Cet article a pour objet d'insérer un article L. 5211-41-2 dans le code général des collectivités territoriales afin de permettre la transformation d'un syndicat de communes en communauté de communes.

1. Le droit en vigueur

Les syndicats intercommunaux à vocation unique (SIVU), les syndicats intercommunaux à vocation multiple (SIVOM) et les syndicats mixtes, respectivement créés en 1890, en 1959 et en 1955, constituent les établissements publics de coopération intercommunale sans fiscalité propre. Ils sont environ au nombre de 18.000.

En novembre 2000, la commission pour l'avenir de la décentralisation, présidée par notre collègue Pierre Mauroy, jugeait ce nombre « pléthorique, souvent injustifié, parfois coûteux ou maintenu pour des raisons d'opportunité », tout en reconnaissant la grande utilité de certains syndicats intercommunaux dans les domaines de l'eau, de l'assainissement, des ordures ménagères, dont l'ampleur dépasse largement l'agglomération ou le pays.

Aussi préconisait-elle, dans sa proposition n° 4, de simplifier le paysage intercommunal en facilitant à terme la dissolution de syndicats et en réservant l'adhésion à un syndicat aux seules intercommunalités à fiscalité propre.

En décembre 2002, le rapport du groupe de travail mis en place par l'actuel Gouvernement en vue de la mise en cohérence des trois textes relatifs à l'intercommunalité, à l'aménagement du territoire et à la solidarité et au renouvellement urbains, présidé M. Dominique Schmitt, alors préfet d'Indre-et-Loire, préconisait quant à lui de « rationaliser la construction intercommunale » et, notamment, de permettre la transformation des syndicats de communes établissements publics de coopération intercommunale à fiscalité propre, « afin de favoriser l'évolution vers une intercommunalité plus intégrée et partant de réduire le nombre de ces structures, sous réserve du respect des périmètres de gestion qui peuvent être plus larges, par exemple en matière d'eau et d'assainissement. »

Cette transformation leur est actuellement interdite.

L'article L. 5111-3 du code général des collectivités territoriales dispose en effet que les règles applicables à la transformation d'un établissement public de coopération intercommunale sans fiscalité propre en une autre catégorie d'établissement public de coopération intercommunale sont celles de la création d'un nouvel établissement public de coopération.

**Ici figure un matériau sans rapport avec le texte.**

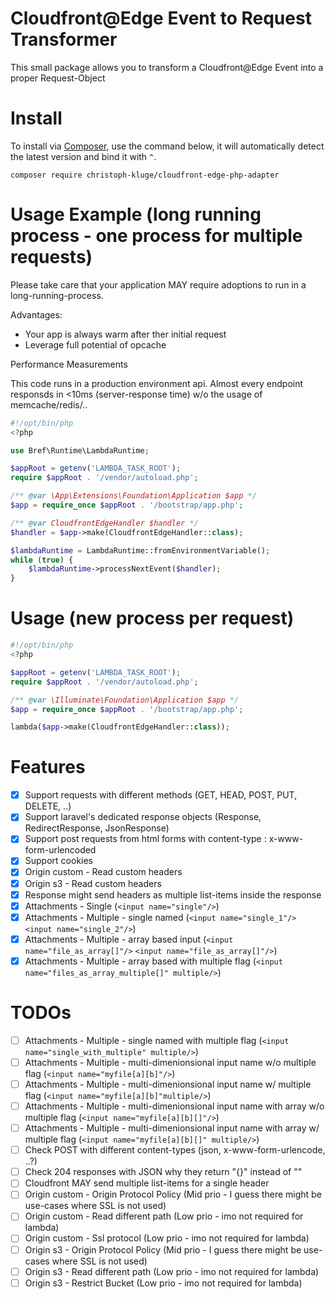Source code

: # Cloudfront@Edge Event to Request Transformer

This small package allows you to transform a Cloudfront@Edge Event into a proper Request-Object

# Install

To install via [Composer](http://getcomposer.org/), use the command below, it will automatically detect the latest version and bind it with `^`.

```
composer require christoph-kluge/cloudfront-edge-php-adapter
```

# Usage Example (long running process - one process for multiple requests)

Please take care that your application MAY require adoptions to run in a long-running-process.

Advantages:

* Your app is always warm after ther initial request
* Leverage full potential of opcache

Performance Measurements

This code runs in a production environment api. 
Almost every endpoint responsds in <10ms (server-response time) w/o the usage of memcache/redis/..

```php
#!/opt/bin/php
<?php

use Bref\Runtime\LambdaRuntime;

$appRoot = getenv('LAMBDA_TASK_ROOT');
require $appRoot . '/vendor/autoload.php';

/** @var \App\Extensions\Foundation\Application $app */
$app = require_once $appRoot . '/bootstrap/app.php';

/** @var CloudfrontEdgeHandler $handler */
$handler = $app->make(CloudfrontEdgeHandler::class);

$lambdaRuntime = LambdaRuntime::fromEnvironmentVariable();
while (true) {
    $lambdaRuntime->processNextEvent($handler);
}
```

# Usage (new process per request)
 
```php
#!/opt/bin/php
<?php

$appRoot = getenv('LAMBDA_TASK_ROOT');
require $appRoot . '/vendor/autoload.php';

/** @var \Illuminate\Foundation\Application $app */
$app = require_once $appRoot . '/bootstrap/app.php';

lambda($app->make(CloudfrontEdgeHandler::class));
```

# Features

* [x] Support requests with different methods (GET, HEAD, POST, PUT, DELETE, ..)
* [x] Support laravel's dedicated response objects (Response, RedirectResponse, JsonResponse)
* [x] Support post requests from html forms with content-type : x-www-form-urlencoded 
* [x] Support cookies
* [X] Origin custom - Read custom headers
* [X] Origin s3 - Read custom headers 
* [x] Response might send headers as multiple list-items inside the response
* [x] Attachments - Single (`<input name="single"/>`)
* [x] Attachments - Multiple - single named (`<input name="single_1"/>` `<input name="single_2"/>`)
* [x] Attachments - Multiple - array based input (`<input name="file_as_array[]"/>` `<input name="file_as_array[]"/>`)
* [x] Attachments - Multiple - array based with multiple flag (`<input name="files_as_array_multiple[]" multiple/>`)

# TODOs

* [ ] Attachments - Multiple - single named with multiple flag (`<input name="single_with_multiple" multiple/>`)
* [ ] Attachments - Multiple - multi-dimenionsional input name w/o multiple flag (`<input name="myfile[a][b]"/>`)
* [ ] Attachments - Multiple - multi-dimenionsional input name w/ multiple flag (`<input name="myfile[a][b]"multiple/>`)
* [ ] Attachments - Multiple - multi-dimenionsional input name with array w/o multiple flag (`<input name="myfile[a][b][]"/>`)
* [ ] Attachments - Multiple - multi-dimenionsional input name with array w/ multiple flag (`<input name="myfile[a][b][]" multiple/>`)
* [ ] Check POST with different content-types (json, x-www-form-urlencode, ..?)
* [ ] Check 204 responses with JSON why they return "{}" instead of ""
* [ ] Cloudfront MAY send multiple list-items for a single header
* [ ] Origin custom - Origin Protocol Policy (Mid prio - I guess there might be use-cases where SSL is not used)
* [ ] Origin custom - Read different path (Low prio - imo not required for lambda)
* [ ] Origin custom - Ssl protocol (Low prio - imo not required for lambda)
* [ ] Origin s3 - Origin Protocol Policy (Mid prio - I guess there might be use-cases where SSL is not used)
* [ ] Origin s3 - Read different path (Low prio - imo not required for lambda)
* [ ] Origin s3 - Restrict Bucket (Low prio - imo not required for lambda)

A l'inverse, la transformation d'un établissement public de coopération intercommunale à fiscalité propre en un autre établissement public de coopération intercommunale à fiscalité propre n'entraîne pas l'application des règles relatives à la création d'une nouvelle personne morale.

La transformation d'un syndicat de communes en un établissement public de coopération intercommunale à fiscalité propre suppose donc, en l'état actuel du droit, la dissolution du syndicat, les communes membres lui étant solidairement substituées dans tous ses actes et contrats jusqu'à la répartition de l'actif et du passif, puis la création d'une nouvelle personne morale. La procédure à suivre s'avère ainsi extrêmement lourde et dirimante.

Dans son bilan de l'intercommunalité au 1er janvier 2003, le ministère délégué aux libertés locales indiquait que « Le schéma actuel dans lequel des communes appartiennent simultanément à plusieurs syndicats intercommunaux, à une communauté de communes, cette dernière adhérant elle-même à un ou plusieurs syndicats mixtes, ne favorise guère l'efficacité et la transparence. Il est préférable d'appuyer l'évolution progressive des syndicats intercommunaux en communauté de communes, pour privilégier l'appartenance des communes à une seule structure intercommunale à fiscalité propre.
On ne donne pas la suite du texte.